ACTIVITY
Only the lines below between the ones containing "VFIO, or [Virtual" and "## Kernel /", inclusive, are to be reproduced, each exactly as it stands.

[Saved data entries]
------------------------------------------------------------------------
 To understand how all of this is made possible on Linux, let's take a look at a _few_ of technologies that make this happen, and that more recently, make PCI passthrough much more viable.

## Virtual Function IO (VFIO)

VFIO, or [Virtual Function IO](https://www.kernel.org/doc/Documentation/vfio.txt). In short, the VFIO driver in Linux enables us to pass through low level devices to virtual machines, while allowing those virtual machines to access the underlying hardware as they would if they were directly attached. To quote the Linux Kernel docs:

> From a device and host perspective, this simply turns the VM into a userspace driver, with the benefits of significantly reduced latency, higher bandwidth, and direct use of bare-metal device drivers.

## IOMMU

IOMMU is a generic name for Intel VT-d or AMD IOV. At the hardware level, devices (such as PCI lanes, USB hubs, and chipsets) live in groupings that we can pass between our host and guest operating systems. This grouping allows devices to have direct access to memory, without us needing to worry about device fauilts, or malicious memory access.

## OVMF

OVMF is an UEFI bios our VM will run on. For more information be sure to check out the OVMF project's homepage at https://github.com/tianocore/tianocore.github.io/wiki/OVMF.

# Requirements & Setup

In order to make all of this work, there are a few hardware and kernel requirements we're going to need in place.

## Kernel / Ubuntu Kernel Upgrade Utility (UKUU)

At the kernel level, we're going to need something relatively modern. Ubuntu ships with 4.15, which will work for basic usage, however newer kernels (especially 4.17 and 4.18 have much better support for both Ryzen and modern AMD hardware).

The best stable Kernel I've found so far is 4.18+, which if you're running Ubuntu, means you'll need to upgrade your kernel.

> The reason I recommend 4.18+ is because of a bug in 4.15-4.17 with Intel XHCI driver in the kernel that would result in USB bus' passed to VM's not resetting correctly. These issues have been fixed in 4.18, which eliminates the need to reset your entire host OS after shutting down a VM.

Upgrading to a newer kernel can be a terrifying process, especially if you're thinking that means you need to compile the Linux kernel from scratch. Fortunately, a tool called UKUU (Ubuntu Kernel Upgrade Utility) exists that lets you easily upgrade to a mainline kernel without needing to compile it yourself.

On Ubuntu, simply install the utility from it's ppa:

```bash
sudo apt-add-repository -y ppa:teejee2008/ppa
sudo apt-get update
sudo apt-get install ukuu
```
------------------------------------------------------------------------
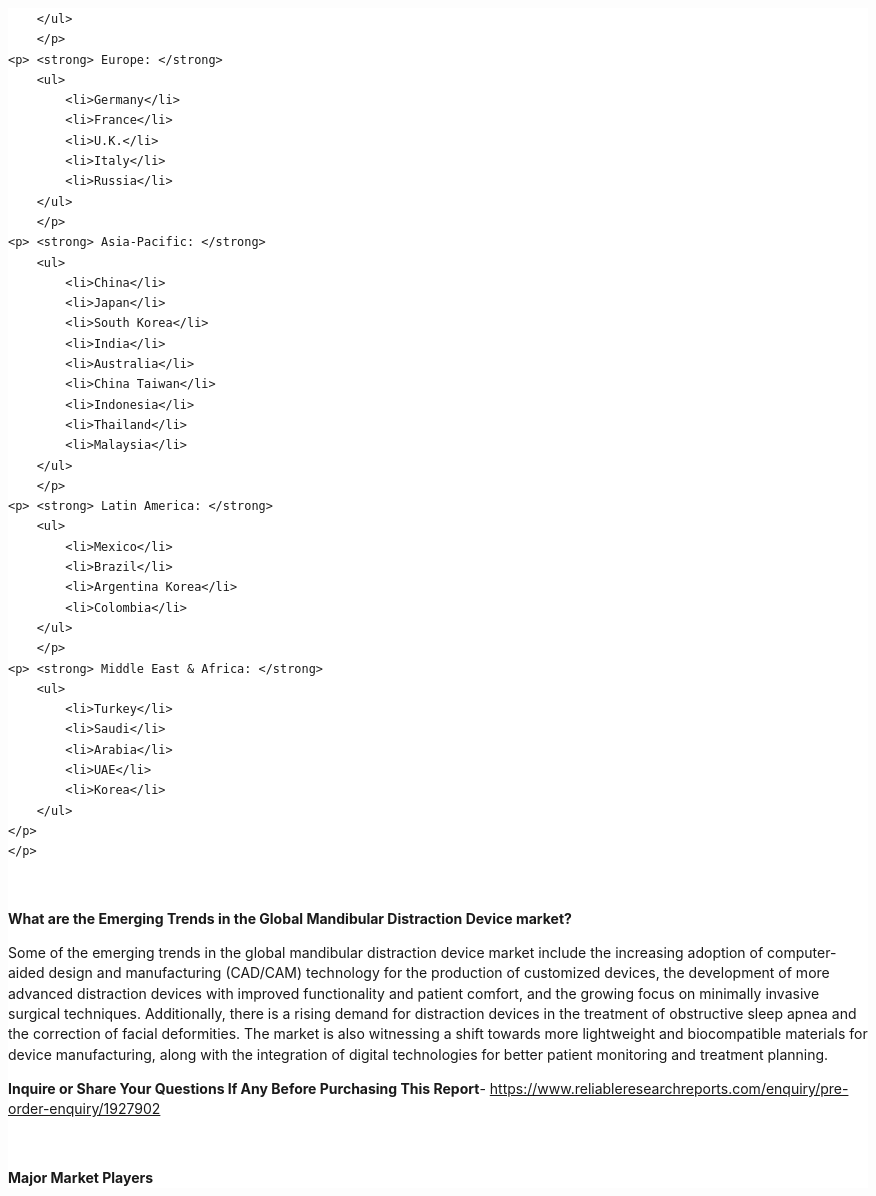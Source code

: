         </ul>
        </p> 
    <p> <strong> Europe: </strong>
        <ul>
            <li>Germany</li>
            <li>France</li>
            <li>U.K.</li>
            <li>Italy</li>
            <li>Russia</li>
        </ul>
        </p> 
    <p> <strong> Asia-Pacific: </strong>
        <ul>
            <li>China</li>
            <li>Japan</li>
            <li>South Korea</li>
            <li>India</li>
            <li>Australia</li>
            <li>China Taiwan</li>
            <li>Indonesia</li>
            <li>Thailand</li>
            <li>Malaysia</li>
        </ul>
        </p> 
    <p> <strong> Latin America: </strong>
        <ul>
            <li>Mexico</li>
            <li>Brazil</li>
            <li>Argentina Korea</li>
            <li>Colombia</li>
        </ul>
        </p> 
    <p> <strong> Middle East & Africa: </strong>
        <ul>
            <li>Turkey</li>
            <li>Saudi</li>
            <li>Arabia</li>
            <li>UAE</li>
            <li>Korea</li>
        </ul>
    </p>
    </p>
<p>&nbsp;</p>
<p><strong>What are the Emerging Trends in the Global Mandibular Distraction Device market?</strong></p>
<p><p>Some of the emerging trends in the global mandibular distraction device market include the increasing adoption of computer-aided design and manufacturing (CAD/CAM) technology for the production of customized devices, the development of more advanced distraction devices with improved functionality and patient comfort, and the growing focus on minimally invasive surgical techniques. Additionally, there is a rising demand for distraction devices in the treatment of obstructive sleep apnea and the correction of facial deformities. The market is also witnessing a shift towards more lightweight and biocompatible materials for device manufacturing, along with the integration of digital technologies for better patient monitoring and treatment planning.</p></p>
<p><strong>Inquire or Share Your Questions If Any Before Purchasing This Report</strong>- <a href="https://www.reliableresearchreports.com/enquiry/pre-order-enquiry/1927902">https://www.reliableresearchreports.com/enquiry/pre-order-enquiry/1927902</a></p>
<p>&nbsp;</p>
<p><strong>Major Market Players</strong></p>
------------------------------------------------------------------------
FINISHED EXERCISE
VFIO, or [Virtual Function IO](https://www.kernel.org/doc/Documentation/vfio.txt). In short, the VFIO driver in Linux enables us to pass through low level devices to virtual machines, while allowing those virtual machines to access the underlying hardware as they would if they were directly attached. To quote the Linux Kernel docs:

> From a device and host perspective, this simply turns the VM into a userspace driver, with the benefits of significantly reduced latency, higher bandwidth, and direct use of bare-metal device drivers.

## IOMMU

IOMMU is a generic name for Intel VT-d or AMD IOV. At the hardware level, devices (such as PCI lanes, USB hubs, and chipsets) live in groupings that we can pass between our host and guest operating systems. This grouping allows devices to have direct access to memory, without us needing to worry about device fauilts, or malicious memory access.

## OVMF

OVMF is an UEFI bios our VM will run on. For more information be sure to check out the OVMF project's homepage at https://github.com/tianocore/tianocore.github.io/wiki/OVMF.

# Requirements & Setup

In order to make all of this work, there are a few hardware and kernel requirements we're going to need in place.

## Kernel / Ubuntu Kernel Upgrade Utility (UKUU)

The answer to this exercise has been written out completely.